Bentley to jeden z trzech największych graczy na rynku samochodów ultra-luksusowych. Można się długo spierać, które miejsce zająłby na podium w konfrontacji z Rolls&Roycem czy Astonem Martinem. Od pewnego bowiem czasu topowe marki prezentują jedynie ulepszone wersje swoich dotychczasowych modeli zamiast zadebiutować z czymś kompletnie nowym. Tak było np. w przypadku Rolls&Royce’a, o którym pisaliśmy w artykule „Ekskluzywny Rolls&Royce w najnowszej odsłonie” (link: www.ekskluzyw.pl/aktualnosci/ekskluzywny_rolls&royce_w_najnowszej_odslonie,862,2,0). Koncern R&R co parę miesięcy pokazywał światu nową odsłonę swojej słynnej limuzyny. Najpierw była wersja „Limelight”, potem „Inspired by Fasion”. Luksusowe samochody różniły się między sobą głównie wyposażeniem i aranżacją wnętrza. Podobnie jest u Bentley’a.
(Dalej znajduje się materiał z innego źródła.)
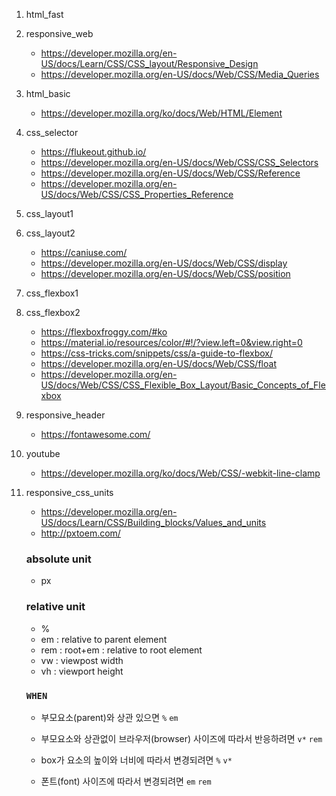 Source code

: 1. html_fast
2. responsive_web
    - https://developer.mozilla.org/en-US/docs/Learn/CSS/CSS_layout/Responsive_Design
    - https://developer.mozilla.org/en-US/docs/Web/CSS/Media_Queries
3. html_basic
    - https://developer.mozilla.org/ko/docs/Web/HTML/Element
4. css_selector
    - https://flukeout.github.io/
    - https://developer.mozilla.org/en-US/docs/Web/CSS/CSS_Selectors
    - https://developer.mozilla.org/en-US/docs/Web/CSS/Reference
    - https://developer.mozilla.org/en-US/docs/Web/CSS/CSS_Properties_Reference
5. css_layout1    
6. css_layout2
    - https://caniuse.com/
    - https://developer.mozilla.org/en-US/docs/Web/CSS/display
    - https://developer.mozilla.org/en-US/docs/Web/CSS/position
7. css_flexbox1
8. css_flexbox2
    - https://flexboxfroggy.com/#ko
    - https://material.io/resources/color/#!/?view.left=0&view.right=0
    - https://css-tricks.com/snippets/css/a-guide-to-flexbox/
    - https://developer.mozilla.org/en-US/docs/Web/CSS/float
    - https://developer.mozilla.org/en-US/docs/Web/CSS/CSS_Flexible_Box_Layout/Basic_Concepts_of_Flexbox
9. responsive_header
    - https://fontawesome.com/
10. youtube
    - https://developer.mozilla.org/ko/docs/Web/CSS/-webkit-line-clamp
11. responsive_css_units
    - https://developer.mozilla.org/en-US/docs/Learn/CSS/Building_blocks/Values_and_units
    - http://pxtoem.com/
    
    ### absolute unit
    - px 

    ### relative unit
    - %
    - em : relative to parent element
    - rem : root+em : relative to root element
    - vw : viewpost width
    - vh : viewport height

    ### ```WHEN```
    - 부모요소(parent)와 상관 있으면 `%` `em`
    - 부모요소와 상관없이 브라우저(browser) 사이즈에 따라서 반응하려면 `v*` `rem`

    - box가 요소의 높이와 너비에 따라서 변경되려면 `%` `v*`
    - 폰트(font) 사이즈에 따라서 변경되려면 `em` `rem`
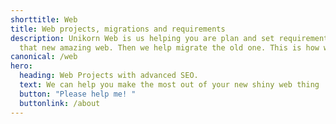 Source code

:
 ```yaml
---
shorttitle: Web
title: Web projects, migrations and requirements
description: Unikorn Web is us helping you are plan and set requirements for
  that new amazing web. Then we help migrate the old one. This is how we do it!
canonical: /web
hero:
  heading: Web Projects with advanced SEO.
  text: We can help you make the most out of your new shiny web thing
  button: "Please help me! "
  buttonlink: /about
---
```

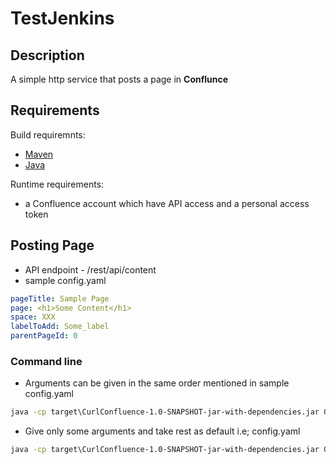 # TestJenkins
## Description
A simple http service that posts a page in **Conflunce**
## Requirements
Build requiremnts:
* [Maven](https://maven.apache.org/download.cgi)
* [Java](https://www.java.com/download/ie_manual.jsp)


Runtime requirements:
* a Confluence account which have API access and a personal access token
## Posting Page
* API endpoint - /rest/api/content
* sample config.yaml 
```yaml
pageTitle: Sample Page
page: <h1>Some Content</h1>
space: XXX
labelToAdd: Some_label
parentPageId: 0
```
### Command line
* Arguments can be given in the same order mentioned in sample config.yaml

```cmd
java -cp target\CurlConfluence-1.0-SNAPSHOT-jar-with-dependencies.jar CreatePageConfluence "Sample page" "<h1>Some Content</h1>" XXX Some_label 00000000
```

* Give only some arguments and take rest as default i.e; config.yaml
```cmd
java -cp target\CurlConfluence-1.0-SNAPSHOT-jar-with-dependencies.jar CreatePageConfluence - - XXX - 0
```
Ekskluzywny model „Continental GT” to najnowsza propozycja Niemców na przyszły rok (marka Bentley należy obecnie do niemieckiej grupy Volkswagen AG). Zmian jest wiele i każda z nich podnosi poprzeczkę luksusu, prestiżu i komfortu na wyższy poziom. Z jednej strony jest to zrozumiałe, ale z drugiej dość ciężko ulepszać coś, co i tak jest niemal doskonałe. Zacznijmy od zmian w kształcie karoserii. Z tych ważniejszych warto wspomnieć, że luksusowy samochód ma poprawiony nieznacznie kształt grilla chłodnicy i przeprojektowano w nim zderzaki oraz błotniki. Wszystko to po to, aby uzyskać bardziej aerodynamiczną sylwetkę oraz nadać bryle karoserii jeszcze bardziej majestatyczny wygląd. Najbardziej w oczy rzucać się mogą trzy nowe kolory nadwozia. Są to: „Marlin” (metaliczny, głęboki błękit), „Camel” (pastelowo-beżowy), a także „Jetstream” (jasny, metaliczny błękit). Wprawne oko dostrzeże również powiększone koła z 20- bądź 21-calowymi felgami oraz zmieniony kształt tylnej klapy bagażnika.
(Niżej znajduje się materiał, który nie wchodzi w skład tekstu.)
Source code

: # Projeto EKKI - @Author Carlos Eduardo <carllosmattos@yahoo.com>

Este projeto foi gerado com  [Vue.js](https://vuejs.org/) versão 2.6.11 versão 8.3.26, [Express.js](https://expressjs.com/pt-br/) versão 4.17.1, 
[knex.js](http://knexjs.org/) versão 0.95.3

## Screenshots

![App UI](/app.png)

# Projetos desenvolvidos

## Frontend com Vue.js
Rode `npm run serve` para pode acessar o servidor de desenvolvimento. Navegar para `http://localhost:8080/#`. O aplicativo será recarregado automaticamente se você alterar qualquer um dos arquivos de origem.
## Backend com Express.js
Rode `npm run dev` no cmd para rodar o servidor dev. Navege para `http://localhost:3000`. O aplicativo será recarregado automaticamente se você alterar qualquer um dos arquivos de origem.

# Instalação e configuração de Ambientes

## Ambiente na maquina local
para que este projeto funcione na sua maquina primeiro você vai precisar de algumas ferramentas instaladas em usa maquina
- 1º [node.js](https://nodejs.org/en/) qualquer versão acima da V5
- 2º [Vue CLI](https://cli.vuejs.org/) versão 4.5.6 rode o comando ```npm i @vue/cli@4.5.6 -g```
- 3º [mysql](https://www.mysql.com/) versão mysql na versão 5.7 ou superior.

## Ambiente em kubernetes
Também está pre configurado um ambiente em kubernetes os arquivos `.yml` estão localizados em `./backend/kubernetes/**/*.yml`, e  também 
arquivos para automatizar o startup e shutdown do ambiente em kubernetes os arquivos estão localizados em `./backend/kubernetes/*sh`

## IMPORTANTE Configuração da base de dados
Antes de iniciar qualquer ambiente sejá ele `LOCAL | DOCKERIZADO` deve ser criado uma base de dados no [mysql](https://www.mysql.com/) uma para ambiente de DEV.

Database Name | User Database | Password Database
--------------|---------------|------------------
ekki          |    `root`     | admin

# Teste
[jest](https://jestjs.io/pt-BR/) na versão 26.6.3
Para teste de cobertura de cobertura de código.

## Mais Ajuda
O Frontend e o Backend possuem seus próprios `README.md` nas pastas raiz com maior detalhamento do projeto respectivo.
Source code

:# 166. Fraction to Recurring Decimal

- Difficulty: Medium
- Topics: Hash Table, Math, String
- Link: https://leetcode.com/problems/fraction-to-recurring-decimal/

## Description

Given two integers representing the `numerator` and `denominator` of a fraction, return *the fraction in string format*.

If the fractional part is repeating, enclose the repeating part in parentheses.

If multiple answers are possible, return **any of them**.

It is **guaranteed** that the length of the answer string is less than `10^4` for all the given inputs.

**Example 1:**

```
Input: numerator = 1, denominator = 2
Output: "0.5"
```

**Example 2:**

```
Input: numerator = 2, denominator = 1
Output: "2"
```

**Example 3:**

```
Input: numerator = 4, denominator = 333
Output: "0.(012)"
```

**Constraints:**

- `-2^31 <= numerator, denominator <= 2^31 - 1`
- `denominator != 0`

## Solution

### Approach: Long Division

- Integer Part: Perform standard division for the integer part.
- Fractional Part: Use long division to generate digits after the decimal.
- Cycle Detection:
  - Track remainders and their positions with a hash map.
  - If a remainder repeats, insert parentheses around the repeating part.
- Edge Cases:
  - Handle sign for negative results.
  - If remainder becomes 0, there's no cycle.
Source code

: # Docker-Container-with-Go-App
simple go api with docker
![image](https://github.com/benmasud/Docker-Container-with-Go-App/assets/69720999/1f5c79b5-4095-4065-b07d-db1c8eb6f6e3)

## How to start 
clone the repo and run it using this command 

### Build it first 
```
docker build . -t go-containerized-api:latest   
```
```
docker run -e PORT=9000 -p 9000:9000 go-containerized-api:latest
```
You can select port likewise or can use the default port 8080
Zmiany objęły również ekskluzywne wnętrze limuzyny. Wszystkie cztery fotele są teraz jeszcze wygodniejsze (wentylowane oraz z opcją masażu), a dodatkowo zaproponowano nowy wzór tapicerki, która ma przywoływać skojarzenia z dawnymi, eleganckimi, angielskimi… kurtkami. Bardzo efektownie wygląda też nowe oświetlenie z diod LED. Ponadto luksusowy samochód wyposażony jest w bezprzewodowy dostęp do internetu WiFi, dzięki czemu pasażerowie mogą swobodnie podłączyć swoje smartfony, tablety oraz laptopy. Pomyślano także o komforcie prowadzenia pojazdu dla kierowcy. Konstruktorzy zaprojektowali od nowa wszystkie elementy sterujące. I tak kierownica zyskała bardziej ergonomiczny i sportowy kształt, a deska rozdzielcza z dodatkowymi zegarami i wykończeniami w drewnie orzechowym ma teraz o wiele nowocześniejszy design. Poprawiono również drążek zmiany biegów, dopasowując go stylistycznie do pozostałych elementów. W tej klasie luksusu z najnowszym „Continentalem GT” mogą rywalizować chyba tylko czteromiejscowe Ferrari 612 Scaglietti albo Mercedes-Benz klasy CL
Potęga marki Bentley kryje się również w tym, co luksusowy samochód ma pod maską. A jest tu czym się pochwalić. Wydajność jednostki napędowej oraz osiągi maszyny zostały mocno „podkręcone”. Ekskluzywna limuzyna ma 6-litrowy silnik turbo W12 i aż 582 konie mechaniczne zamiast dotychczasowych 567. Do setki przyspiesza w 4,5 sekundy, a jego maksymalna prędkość wynosi 319 km/h. Takie osiągi wymusiły dość duże zużycie paliwa, które kształtuje się na poziomie okolicach 22 litrów na 100 km w jeździe miejskiej. Trzeba jednak pamiętać, że luksusowy samochód jest dość ciężki, bo waży 2,75 tony i długi na blisko 5 metrów. Potrzeba zatem naprawdę dużej mocy i energii, aby rozpędzić tego kolosa do tak kosmicznych prędkości.
Sprzedaż nowych modeli ma ruszyć już tego lata. Szacowana cena wynosi 870 tys zł.